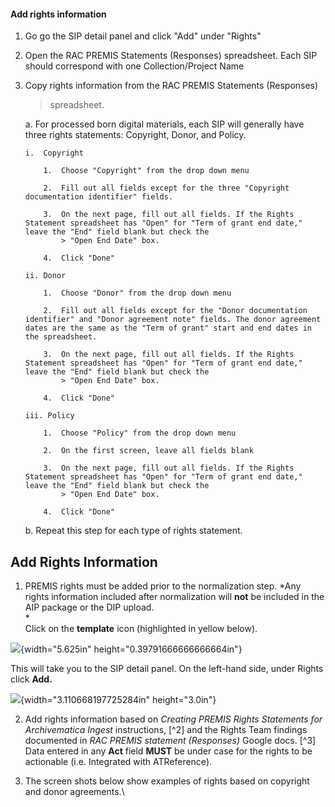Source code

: #### Add rights information

1.  Go go the SIP detail panel and click "Add" under "Rights"

2.  Open the RAC PREMIS Statements (Responses) spreadsheet. Each SIP should correspond with one Collection/Project Name

3.  Copy rights information from the RAC PREMIS Statements (Responses)
    > spreadsheet.

    a.  For processed born digital materials, each SIP will generally have three rights statements: Copyright, Donor, and Policy.

        i.  Copyright

            1.  Choose "Copyright" from the drop down menu

            2.  Fill out all fields except for the three "Copyright documentation identifier" fields.

            3.  On the next page, fill out all fields. If the Rights Statement spreadsheet has "Open" for "Term of grant end date," leave the "End" field blank but check the
                > "Open End Date" box.

            4.  Click "Done"

        ii. Donor

            1.  Choose "Donor" from the drop down menu

            2.  Fill out all fields except for the "Donor documentation identifier" and "Donor agreement note" fields. The donor agreement dates are the same as the "Term of grant" start and end dates in the spreadsheet.

            3.  On the next page, fill out all fields. If the Rights Statement spreadsheet has "Open" for "Term of grant end date," leave the "End" field blank but check the
                > "Open End Date" box.

            4.  Click "Done"

        iii. Policy

            1.  Choose "Policy" from the drop down menu

            2.  On the first screen, leave all fields blank

            3.  On the next page, fill out all fields. If the Rights Statement spreadsheet has "Open" for "Term of grant end date," leave the "End" field blank but check the
                > "Open End Date" box.

            4.  Click "Done"

    b.  Repeat this step for each type of rights statement.

## Add Rights Information

1.  PREMIS rights must be added prior to the normalization step. *Any rights information included after normalization will **not** be included in the AIP package or the DIP upload.\
*\
Click on the **template** icon (highlighted in yellow below).

![](media/image5.png){width="5.625in"
height="0.39791666666666664in"}

This will take you to the SIP detail panel. On the left-hand side,
under Rights click **Add.**

![](media/image6.png){width="3.110668197725284in" height="3.0in"}

2.  Add rights information based on *Creating PREMIS Rights Statements for Archivematica Ingest* instructions, [^2] and the Rights Team findings documented in *RAC PREMIS statement (Responses)*
Google docs. [^3] Data entered in any **Act** field **MUST** be under case for the rights to be actionable (i.e. Integrated with ATReference).

3.  The screen shots below show examples of rights based on copyright and donor agreements.\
* * *
## [TASK BRIEF]
Using the records above, report the number of lines that include the string "documentation", with nothing added.

## [TASK RESULT]
2